I could feel so good about myself if I didn't have this chorus of critics under my roof getting such a boot out of my every little error.

Return with me here to a time three Sundays back:

It is Easter morning and when the alarm goes off at 5:00 I think at once of Emerson's famous remark that the day is his who works in it with Serenity and Great Aims.

"That'll be me," I resolve.

Thus with Serenity do I empty the dishwasher and fold the laundry. With Great Aims do I begin preparing the brunch my husband and our grown kids will enjoy after we meet at church to catch the 9:00 o'clock service.

By 8:00 I have baked the ham and made a fresh vinaigrette; hand-sliced eight cucumbers and made a casserole, humming a little tune as I shredded the cheddar and drained off the pasta. I've even packed up portions of this feast for various family members to enjoy as lunches during the workweek.

Additionally I have warmed a quiche, made a strawberry compote and brewed a special latte, all for our 86-year-old uncle who has asked me to come for him early, so we can secure a pew in church far enough forward to smell those gorgeous lilies.

And in my mind anyway, all goes according to plan.

By 8:45 Uncle Ed and I have my car nosed right up against the church's big side door. Once inside, I have smiled the whole time--through the gladsome trumpets and handbells, the gravely joyous sermon, the wiggle of Time for the Young.

Even after I have dropped Uncle Ed for his nap I am still smiling broadly.

Still smilin' like a fool when I walk in my own back door, to find that the rest of my family has beaten me home and are laughing it up in the same kitchen in which, before they ascended into this early adulthood, I have fed them every day of their smarty-pants lives.

"Ha, ha check it out," one of them is saying. "I get over here this morning to drive to church with Dad and here he is washing the dishes WITH A SIX-INCH FLAME SHOOTING UP FROM ONE OF THE BURNERS BEHIND HIM! He hasn't even noticed!"

"Hey that was Mum's doing, not mine. "I wasn't cooking today," the man says, "but get this: I'm walking into church and I pass Mum's car and it's WIDE OPEN! She just left it like that with the whole back door just yawning open!"

"Hmmm" goes one of our kids, all fakely serious. "Maybe what you guys need is a helper monkey."

"What are helper monkeys?"

"Actual little monkeys that paraplegics can get.
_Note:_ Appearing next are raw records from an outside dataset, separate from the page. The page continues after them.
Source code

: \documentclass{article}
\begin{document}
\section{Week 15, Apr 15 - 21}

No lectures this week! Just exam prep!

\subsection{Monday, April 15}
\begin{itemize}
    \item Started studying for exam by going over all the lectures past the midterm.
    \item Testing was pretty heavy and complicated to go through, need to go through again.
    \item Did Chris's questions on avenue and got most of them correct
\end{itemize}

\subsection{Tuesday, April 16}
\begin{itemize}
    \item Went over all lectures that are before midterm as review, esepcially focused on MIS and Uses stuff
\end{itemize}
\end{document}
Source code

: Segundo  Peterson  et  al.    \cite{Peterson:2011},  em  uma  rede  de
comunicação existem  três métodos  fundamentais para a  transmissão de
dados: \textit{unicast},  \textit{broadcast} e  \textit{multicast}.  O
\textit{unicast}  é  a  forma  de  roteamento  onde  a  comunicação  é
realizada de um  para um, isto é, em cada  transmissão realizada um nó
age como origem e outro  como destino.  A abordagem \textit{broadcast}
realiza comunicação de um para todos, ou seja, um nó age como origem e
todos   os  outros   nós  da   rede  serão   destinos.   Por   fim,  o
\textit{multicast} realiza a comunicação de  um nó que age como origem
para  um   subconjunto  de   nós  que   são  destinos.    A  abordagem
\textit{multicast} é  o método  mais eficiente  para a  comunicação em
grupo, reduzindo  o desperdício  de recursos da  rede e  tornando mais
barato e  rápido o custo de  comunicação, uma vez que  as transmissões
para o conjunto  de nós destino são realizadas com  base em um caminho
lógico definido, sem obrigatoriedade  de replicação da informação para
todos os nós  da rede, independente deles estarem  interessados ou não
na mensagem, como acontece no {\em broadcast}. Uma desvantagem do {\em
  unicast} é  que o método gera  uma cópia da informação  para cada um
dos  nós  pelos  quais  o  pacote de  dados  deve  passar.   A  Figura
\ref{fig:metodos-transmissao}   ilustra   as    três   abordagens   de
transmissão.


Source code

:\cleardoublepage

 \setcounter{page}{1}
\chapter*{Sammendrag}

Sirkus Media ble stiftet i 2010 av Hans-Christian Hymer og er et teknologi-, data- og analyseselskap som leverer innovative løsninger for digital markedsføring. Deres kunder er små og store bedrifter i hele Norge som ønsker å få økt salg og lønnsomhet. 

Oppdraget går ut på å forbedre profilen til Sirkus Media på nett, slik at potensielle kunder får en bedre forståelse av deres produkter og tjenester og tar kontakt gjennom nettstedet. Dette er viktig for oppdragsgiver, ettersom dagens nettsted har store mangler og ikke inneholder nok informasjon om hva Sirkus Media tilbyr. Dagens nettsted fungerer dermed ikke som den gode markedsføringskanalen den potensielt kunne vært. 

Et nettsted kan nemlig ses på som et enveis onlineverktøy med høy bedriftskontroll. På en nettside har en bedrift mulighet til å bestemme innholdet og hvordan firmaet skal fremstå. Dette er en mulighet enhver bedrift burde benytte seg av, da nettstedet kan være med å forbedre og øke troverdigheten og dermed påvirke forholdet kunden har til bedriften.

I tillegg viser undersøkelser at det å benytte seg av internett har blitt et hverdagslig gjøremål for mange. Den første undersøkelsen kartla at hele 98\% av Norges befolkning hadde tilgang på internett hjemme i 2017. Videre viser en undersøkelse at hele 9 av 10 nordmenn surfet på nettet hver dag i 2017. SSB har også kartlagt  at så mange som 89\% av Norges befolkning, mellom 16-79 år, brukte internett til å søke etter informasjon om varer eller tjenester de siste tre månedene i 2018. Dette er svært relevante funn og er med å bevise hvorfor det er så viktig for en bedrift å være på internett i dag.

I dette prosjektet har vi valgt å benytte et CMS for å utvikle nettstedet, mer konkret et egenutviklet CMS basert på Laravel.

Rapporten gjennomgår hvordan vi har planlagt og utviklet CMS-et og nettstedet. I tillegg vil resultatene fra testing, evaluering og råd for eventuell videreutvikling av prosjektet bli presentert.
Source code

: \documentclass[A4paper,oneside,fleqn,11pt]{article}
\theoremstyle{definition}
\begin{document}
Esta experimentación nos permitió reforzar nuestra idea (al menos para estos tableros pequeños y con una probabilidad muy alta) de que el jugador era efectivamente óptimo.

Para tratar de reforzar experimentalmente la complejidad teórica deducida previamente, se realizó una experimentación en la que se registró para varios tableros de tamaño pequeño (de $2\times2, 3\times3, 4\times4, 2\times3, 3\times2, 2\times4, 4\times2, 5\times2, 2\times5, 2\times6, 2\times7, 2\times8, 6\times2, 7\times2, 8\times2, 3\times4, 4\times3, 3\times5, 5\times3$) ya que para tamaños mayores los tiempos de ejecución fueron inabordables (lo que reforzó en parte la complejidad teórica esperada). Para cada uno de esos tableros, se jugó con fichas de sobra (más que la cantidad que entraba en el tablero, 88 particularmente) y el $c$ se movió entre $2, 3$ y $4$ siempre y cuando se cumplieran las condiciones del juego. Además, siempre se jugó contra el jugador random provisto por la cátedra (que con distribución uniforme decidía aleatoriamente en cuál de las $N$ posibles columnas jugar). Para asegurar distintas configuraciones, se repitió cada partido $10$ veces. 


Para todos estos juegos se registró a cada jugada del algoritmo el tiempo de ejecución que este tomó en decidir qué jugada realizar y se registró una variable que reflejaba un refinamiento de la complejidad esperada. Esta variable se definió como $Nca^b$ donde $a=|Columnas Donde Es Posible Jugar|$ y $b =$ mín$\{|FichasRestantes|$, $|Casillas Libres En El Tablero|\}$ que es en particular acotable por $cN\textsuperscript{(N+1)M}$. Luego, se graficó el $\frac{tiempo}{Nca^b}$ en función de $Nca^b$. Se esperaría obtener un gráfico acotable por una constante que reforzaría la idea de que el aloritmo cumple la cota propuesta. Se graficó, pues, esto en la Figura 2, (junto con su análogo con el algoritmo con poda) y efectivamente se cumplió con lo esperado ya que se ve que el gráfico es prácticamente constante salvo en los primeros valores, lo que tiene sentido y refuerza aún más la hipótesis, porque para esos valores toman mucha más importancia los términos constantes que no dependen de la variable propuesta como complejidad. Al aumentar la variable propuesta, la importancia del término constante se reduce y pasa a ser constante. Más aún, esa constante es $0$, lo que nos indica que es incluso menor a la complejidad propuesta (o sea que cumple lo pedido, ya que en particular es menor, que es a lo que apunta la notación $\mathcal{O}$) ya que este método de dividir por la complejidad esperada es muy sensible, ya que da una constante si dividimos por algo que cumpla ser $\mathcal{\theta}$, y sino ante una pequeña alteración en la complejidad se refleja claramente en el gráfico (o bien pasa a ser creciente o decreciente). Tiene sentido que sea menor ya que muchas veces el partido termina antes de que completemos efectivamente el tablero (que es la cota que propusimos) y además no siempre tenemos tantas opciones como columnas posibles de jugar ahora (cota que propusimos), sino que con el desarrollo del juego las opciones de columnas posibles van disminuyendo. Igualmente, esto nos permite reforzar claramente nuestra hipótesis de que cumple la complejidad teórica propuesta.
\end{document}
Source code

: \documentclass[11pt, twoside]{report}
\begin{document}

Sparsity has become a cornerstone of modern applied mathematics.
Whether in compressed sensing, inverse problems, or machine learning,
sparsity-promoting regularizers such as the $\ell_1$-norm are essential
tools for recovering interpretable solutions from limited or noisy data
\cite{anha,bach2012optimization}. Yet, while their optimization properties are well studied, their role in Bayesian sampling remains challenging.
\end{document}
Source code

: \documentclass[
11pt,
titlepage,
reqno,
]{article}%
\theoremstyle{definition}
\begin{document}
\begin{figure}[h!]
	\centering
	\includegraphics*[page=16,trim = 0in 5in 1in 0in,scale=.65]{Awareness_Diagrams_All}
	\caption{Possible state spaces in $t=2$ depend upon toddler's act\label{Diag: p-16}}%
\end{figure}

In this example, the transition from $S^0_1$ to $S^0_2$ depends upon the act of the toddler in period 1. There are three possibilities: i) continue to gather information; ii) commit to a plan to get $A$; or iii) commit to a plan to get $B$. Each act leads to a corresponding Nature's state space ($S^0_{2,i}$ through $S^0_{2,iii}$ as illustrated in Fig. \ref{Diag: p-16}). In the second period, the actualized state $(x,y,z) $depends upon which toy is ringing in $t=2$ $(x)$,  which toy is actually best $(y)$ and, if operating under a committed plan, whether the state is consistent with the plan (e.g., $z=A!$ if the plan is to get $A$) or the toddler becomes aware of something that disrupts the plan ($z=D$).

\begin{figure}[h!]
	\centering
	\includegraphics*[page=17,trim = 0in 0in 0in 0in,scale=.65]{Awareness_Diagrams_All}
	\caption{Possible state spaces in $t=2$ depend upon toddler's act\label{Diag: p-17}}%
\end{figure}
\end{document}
They have these little hands, so they can do all kinds of things."

"Like shut the car door," says one of the people I gave birth to, between swallows.

"Like turn off the gas," says another, still chewing.

"Like dial 911," says a third, as they laugh heartily and help themselves to seconds.

"Actually," adds one, "I think Mum already HAS a helper monkey, in Dad."

"Let's get him a little outfit," says another.

"I've been sayin' it for years: all I need is the cap," their dad then says, and brings the house down.

And how do I react to all this? I who began this day with such positive zest? Do I scowl darkly? Resort to sarcasm?

No ma'am, I just smile a secret smile. Then I picture that pretty Easter ham the way it looked when, hot and greasy, at 8 a.m. it leaped naked from its pan and shot across the kitchen floor.